I adopted two congo African greys from a parrot rescue about a year ago, and they're overall great birds and behave well when I'm attentive. They are target trained, and will station when I'm supervising them. However, they've been destroying their bird room lately in an attempt to make a nest, and the male turns aggressive when I go near his "corner" where he is trying to nest.

Background:

They're both 15, and met at the rescue and bonded there. Sophie is presumed female, and was in at least two homes before the rescue got her. They found her in a house with too-many birds, living in a cage in a dark corner. The rescue folks had to teach her out to step up again, and she was a loner and inactive until she met Joey. Sophie and I have become pretty close, and have a trusting relationship. We can read each other's body language, and enjoy each other's company. She is very active now, and flies around her room and plays with her toys.

Joey is a confirmed male and had one owner who vetted him regularly before giving him to the rescue. Joey is unusually extroverted for a CAG. He loves meeting new people, and will step up for anyone. He is a great bird to introduce new people to parrots because I can trust him not to bite and he will just push your hand away if he doesn't like how you're petting him. He is devoted to Sophie, and follows her everywhere, and regurgitates for her.

However, Joey wants to build a nest, and turns into a little monster if you get near his corner.

I'd previously had a problem with Joey and Sophie chewing up the trim in my living room and kitchen whenever I turned my back, so I moved them into their own bedroom. This way, I didn't have to cage them while I was at work or not directly supervising them. Their bird room is really fun and they agree: have a cage that usually has an open door, a manzanita tree, a rope-net, a hanging perch, and a stand. They like their room, but lately it is turning into their turf in a bad way.

When I'm at work, they chew up the wood trim in the room. I'd barricaded the spots they really like to chew with some bricks and boards, but yesterday they chewed past the trim, moved my barricade, and made a hole in the drywall. Easy enough to patch drywall, but they've gone too far.

The rescue advised me to cage them when I'm not home, and also cage them when I see the unwanted behavior. Easy enough: Sophie steps right up and accepts her "time out" with grace. However, Joey attacks me if I go near his corner. He will latch on and draw blood if I let him, so when he turns into attack mode I have to towel him and deposit him in his cage. When I let him back out, the behavior repeats, even if I've taken Sophie into another room for several hours.

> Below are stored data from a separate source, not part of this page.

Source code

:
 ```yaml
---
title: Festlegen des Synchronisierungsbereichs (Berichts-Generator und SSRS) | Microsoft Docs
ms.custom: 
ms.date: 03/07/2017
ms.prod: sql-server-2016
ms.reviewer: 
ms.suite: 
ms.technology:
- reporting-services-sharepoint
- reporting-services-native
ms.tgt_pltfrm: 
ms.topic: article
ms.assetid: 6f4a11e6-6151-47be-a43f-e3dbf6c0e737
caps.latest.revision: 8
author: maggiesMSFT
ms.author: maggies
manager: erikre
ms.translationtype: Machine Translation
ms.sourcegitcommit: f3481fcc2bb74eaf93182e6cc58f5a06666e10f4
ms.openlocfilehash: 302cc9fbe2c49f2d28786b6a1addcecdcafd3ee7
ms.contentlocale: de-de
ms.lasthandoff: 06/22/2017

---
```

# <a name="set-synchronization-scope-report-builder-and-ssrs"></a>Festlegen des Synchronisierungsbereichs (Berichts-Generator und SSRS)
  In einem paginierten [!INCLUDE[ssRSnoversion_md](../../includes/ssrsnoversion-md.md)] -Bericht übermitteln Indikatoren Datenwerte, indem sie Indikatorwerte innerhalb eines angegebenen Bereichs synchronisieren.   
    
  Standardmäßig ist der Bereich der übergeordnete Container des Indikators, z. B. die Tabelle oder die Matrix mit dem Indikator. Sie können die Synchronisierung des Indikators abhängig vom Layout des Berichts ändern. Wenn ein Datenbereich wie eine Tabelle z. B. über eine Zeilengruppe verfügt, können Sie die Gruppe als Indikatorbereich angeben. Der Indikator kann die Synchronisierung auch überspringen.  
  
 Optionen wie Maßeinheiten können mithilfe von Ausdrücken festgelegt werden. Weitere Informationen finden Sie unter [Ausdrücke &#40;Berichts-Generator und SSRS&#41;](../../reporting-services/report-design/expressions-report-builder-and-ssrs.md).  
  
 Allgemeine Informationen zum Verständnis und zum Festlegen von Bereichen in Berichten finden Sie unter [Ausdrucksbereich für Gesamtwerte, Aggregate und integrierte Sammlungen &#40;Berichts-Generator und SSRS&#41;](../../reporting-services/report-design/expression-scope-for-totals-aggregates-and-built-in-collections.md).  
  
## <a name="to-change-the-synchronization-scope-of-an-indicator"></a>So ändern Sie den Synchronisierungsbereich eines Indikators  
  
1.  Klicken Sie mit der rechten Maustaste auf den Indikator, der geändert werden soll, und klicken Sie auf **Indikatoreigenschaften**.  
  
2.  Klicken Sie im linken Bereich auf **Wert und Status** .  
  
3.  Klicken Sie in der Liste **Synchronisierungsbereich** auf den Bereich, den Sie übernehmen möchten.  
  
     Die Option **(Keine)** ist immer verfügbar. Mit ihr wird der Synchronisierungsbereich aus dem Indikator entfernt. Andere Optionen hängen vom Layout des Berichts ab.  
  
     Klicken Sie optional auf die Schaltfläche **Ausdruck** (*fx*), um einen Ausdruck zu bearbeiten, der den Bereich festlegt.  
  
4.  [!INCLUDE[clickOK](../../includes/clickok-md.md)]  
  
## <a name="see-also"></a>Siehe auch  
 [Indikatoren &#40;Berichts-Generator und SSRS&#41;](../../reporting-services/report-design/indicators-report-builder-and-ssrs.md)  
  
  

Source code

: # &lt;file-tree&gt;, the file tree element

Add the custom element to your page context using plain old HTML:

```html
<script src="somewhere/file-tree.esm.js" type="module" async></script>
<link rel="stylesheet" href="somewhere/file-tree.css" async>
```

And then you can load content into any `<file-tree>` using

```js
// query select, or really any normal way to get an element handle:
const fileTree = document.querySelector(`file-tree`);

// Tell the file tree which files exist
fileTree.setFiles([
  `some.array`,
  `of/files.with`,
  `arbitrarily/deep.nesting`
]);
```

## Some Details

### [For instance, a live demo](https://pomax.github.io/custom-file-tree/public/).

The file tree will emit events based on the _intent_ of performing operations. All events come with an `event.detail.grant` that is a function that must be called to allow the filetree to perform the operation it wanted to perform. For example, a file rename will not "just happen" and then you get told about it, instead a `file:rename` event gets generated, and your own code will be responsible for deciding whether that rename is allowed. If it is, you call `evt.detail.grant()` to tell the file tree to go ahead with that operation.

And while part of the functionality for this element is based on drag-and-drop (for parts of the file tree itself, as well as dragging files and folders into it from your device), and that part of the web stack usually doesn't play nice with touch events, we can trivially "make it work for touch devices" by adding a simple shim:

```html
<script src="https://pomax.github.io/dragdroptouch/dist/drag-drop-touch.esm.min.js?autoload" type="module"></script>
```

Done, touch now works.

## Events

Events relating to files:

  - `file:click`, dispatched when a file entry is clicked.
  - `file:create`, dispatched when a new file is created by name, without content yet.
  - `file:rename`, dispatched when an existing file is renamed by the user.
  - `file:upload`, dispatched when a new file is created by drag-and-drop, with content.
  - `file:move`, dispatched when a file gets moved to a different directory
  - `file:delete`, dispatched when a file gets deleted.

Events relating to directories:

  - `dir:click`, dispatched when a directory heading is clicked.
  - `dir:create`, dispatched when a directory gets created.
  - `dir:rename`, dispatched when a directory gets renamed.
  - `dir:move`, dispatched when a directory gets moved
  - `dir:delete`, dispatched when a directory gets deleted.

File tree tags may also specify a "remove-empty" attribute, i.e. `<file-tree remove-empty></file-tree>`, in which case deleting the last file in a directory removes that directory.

I have Barbara Heinrich's book The Parrot Problem Solver, which does talk a lot about dealing with aggression, but mostly cage aggression, which isn't really an issue for these two.

I've also removed anything that could be used as nesting material, such as boxes and paper bags. These items were good diversions to get them away from their corner, but ultimately just made them want to defend their box/bad instead.

The wonderful family that runs the rescue helps their adopters build bird rooms, so I'm going to have them over to help me fortify the room to prevent further destruction, but they're busy with the rescue (on top of full-time jobs) and it may be several weeks before they have a weekend free to help out.

TL;DR: My male CAG wants to build a nest at all costs, and is aggressive when I enter his bird room, and time-outs don't see to help. Advice appreciated!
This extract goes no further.